BEGIN

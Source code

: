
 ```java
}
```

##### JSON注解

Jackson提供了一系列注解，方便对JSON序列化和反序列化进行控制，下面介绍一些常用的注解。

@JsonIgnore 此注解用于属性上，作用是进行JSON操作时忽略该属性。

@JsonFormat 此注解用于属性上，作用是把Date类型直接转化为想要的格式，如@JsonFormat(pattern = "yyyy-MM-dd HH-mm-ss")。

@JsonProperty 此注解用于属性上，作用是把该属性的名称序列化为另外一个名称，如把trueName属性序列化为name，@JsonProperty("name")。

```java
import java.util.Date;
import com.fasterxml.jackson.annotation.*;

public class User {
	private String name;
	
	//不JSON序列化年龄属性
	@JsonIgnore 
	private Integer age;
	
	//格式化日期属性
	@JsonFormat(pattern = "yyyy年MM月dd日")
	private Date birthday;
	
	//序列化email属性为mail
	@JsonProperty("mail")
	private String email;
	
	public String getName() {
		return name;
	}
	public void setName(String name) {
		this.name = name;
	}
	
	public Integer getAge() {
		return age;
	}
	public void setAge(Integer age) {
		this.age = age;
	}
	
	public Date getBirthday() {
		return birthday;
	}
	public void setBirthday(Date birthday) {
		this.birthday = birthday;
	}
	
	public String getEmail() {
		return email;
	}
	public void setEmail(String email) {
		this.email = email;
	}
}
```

END
BEGIN

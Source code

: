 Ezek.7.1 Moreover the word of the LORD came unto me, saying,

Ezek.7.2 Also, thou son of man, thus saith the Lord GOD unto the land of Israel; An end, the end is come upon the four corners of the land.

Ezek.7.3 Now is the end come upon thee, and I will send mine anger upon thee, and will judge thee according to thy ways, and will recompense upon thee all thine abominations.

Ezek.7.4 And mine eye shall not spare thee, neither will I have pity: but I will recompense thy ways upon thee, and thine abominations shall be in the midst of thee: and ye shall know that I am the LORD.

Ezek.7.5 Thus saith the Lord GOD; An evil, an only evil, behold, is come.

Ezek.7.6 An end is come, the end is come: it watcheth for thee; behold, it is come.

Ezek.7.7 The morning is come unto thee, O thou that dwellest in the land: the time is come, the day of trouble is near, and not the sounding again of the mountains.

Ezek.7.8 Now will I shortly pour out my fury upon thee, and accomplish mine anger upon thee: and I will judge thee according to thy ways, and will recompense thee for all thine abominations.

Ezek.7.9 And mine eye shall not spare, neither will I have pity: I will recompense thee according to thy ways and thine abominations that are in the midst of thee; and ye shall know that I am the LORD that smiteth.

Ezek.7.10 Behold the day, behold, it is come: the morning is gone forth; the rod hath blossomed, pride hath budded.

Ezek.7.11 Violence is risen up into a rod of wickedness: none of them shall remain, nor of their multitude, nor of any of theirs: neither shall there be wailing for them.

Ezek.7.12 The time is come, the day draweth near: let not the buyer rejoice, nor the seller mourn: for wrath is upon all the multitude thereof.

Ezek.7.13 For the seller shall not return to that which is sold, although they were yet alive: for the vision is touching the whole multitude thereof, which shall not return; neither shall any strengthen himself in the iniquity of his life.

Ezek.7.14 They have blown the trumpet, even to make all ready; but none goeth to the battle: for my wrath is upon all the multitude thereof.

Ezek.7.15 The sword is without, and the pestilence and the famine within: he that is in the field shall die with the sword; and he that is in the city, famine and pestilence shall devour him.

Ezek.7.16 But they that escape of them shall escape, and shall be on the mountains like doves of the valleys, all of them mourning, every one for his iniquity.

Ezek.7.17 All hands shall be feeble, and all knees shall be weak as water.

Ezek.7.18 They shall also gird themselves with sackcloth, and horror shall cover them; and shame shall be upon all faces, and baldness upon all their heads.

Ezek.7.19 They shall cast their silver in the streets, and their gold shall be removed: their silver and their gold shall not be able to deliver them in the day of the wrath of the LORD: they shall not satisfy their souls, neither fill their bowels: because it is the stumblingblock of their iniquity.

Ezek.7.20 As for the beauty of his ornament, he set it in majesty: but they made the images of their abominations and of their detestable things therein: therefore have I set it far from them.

END

**REQUIREMENT**
Once every line of the material holding the word "anger" has been counted, report the total and nothing more.

**YOUR RESPONSE**
2